Monitoring on Kubernetes: Custom Metrics and Autoscaling

Published in

ITNEXT

10 min readFeb 5, 2018

Click here to share this article on LinkedIn »

After earlier post about Metric Collection Agents, the next logical step is to write of what data can be collected and how. In general, there are two categories of telemetry: metric snapshots and events. Metric snapshots are scraped periodically, while events can occur at any time.

With Prometheus adoption for monitoring on Kubernetes, metric collection and reliability engineering are gaining more attention. It is important to remember that Prometheus is pull based system, which is ideal for cluster monitoring and Kubernetes. It supports federation and can be used for complex multi-cluster topologies. The alternative to pull(or scrape) is push model, where data is being sent to time series database. Using push model with Prometheus has disadvantages and increases complexity as described in product documentation here.

There is no winner of contest between push and pull model, each of them has pros and cons.
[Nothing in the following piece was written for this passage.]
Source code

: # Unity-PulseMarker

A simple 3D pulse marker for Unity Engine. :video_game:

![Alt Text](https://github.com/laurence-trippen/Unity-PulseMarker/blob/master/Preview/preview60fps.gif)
However, it is important to consider broader scenarios of metric collection, not just on Kubernetes. In addition, monitoring hybrid environments, which may not have Kubernetes would require deploying Prometheus inside DMZ to access scrape targets. While some enterprises may be willing to do that, others would prefer push metrics outside security boundary to time series database.

One of key aspects of telemetry collection for any type of metric is time resolution. While using Prometheus to scrape metrics from targets every 5–10 seconds may be sufficient for some types of metrics, it is may be not acceptable for others. The frequency of change for a given metric is important factor for the sampling. Some may be familiar with this theorem. While observing changes using scraping is fine for cluster monitoring, it may not be enough for in-depth analysis of all metrics to describe performance of your application. Therefore ability to collect different types of metrics with desired time resolution needs hybrid approach using both: push and pull.

This challenge is not new. In 2015 Netflix introduced Vector. The purpose of Vector was to give reliability engineer ability to analyze set of metrics collected on the host level.

When Sonar monitoring agent was built to unify metrics collection (with main focus on Windows containers), it included support for exposing collected metrics to Prometheus scraping(pull) and writing them to Akumuli time series database (push).

Akumuli, which stands by its name “accumulate” in Esperanto is time series database that has lowest resource consumption and ability to ingest large number of events. This makes it good option for cluster-wide application or host level metrics that require to achieve time resolution not possible using periodic scraping. In addition, Akumuli is simple: it pre-allocates volumes to keep only latest available metrics so it never runs out of space. The metric structure in Akumuli is identical to Prometheus: numeric value, time stamp and labels.

Time series databases should be simple and fast. Thus, analysis in real time (continuous queries, etc.) for time series in Akumuli is performed by Sonar. Results of every query executed by Sonar on periodic basis can be written to Akumuli, exposed to Prometheus or sent to other destinations. Configuration of Sonar continuous queries can be changed at runtime without impact on time series database.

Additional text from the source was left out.